TO DO — Using the lines below, work out the count of those that hold "baseline". Give the number only.
***
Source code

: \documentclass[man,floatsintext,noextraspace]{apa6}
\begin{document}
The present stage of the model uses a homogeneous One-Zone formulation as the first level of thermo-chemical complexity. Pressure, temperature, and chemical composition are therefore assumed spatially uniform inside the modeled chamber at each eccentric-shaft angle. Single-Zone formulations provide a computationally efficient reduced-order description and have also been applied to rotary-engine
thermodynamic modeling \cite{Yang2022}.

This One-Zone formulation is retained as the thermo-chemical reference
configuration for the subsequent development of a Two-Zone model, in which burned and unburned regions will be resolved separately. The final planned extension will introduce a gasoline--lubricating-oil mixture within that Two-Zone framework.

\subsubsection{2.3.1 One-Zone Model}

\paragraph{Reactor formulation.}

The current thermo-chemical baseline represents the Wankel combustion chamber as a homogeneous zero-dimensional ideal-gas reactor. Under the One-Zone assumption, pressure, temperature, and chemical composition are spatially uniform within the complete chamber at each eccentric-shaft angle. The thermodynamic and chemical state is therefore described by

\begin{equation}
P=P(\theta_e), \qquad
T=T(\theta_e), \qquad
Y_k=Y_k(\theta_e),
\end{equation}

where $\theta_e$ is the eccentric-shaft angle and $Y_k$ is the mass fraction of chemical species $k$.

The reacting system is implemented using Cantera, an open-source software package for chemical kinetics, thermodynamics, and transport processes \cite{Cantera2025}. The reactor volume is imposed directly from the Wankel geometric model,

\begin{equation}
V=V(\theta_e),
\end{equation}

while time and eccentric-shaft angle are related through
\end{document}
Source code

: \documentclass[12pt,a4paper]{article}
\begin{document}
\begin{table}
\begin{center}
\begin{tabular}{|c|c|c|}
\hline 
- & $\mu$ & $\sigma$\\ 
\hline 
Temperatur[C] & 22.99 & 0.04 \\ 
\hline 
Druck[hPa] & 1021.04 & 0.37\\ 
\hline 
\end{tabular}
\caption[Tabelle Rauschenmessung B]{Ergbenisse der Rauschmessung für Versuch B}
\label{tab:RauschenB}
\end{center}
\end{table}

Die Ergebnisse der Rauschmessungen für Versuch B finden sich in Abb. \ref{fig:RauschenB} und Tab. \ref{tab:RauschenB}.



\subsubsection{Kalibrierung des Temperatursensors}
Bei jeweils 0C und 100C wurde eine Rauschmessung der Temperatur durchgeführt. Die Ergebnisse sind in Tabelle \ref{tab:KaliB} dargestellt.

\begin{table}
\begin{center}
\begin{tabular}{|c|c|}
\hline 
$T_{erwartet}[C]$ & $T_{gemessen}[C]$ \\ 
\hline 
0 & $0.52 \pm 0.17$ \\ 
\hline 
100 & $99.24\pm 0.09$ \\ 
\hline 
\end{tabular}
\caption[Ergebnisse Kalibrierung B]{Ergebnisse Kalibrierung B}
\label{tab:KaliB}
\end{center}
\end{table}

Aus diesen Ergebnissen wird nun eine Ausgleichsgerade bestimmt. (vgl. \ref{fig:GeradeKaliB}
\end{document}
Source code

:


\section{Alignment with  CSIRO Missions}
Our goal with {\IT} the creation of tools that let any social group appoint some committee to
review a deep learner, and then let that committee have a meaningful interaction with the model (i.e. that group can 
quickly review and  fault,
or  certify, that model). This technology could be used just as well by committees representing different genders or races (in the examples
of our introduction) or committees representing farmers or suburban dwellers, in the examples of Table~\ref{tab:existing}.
***
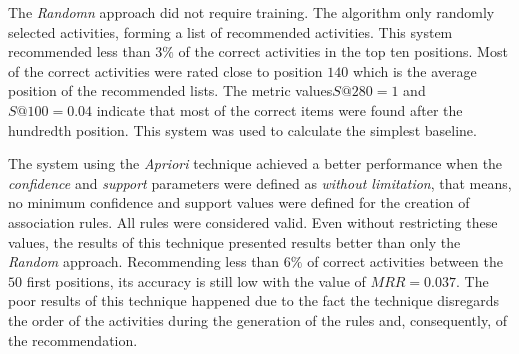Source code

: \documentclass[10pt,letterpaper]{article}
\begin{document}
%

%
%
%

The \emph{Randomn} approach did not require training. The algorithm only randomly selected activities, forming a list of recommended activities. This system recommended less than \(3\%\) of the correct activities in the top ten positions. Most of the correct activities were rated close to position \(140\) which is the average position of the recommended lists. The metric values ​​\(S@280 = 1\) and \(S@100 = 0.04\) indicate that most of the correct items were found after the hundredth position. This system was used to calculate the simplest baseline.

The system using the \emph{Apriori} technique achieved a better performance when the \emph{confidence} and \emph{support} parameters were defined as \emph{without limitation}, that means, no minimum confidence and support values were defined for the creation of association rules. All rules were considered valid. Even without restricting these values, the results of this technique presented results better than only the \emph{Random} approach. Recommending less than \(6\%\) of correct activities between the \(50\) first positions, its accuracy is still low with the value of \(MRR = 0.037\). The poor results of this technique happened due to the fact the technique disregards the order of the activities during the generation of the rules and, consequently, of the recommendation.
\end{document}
***
RESPONSE FOR THIS EXERCISE — 2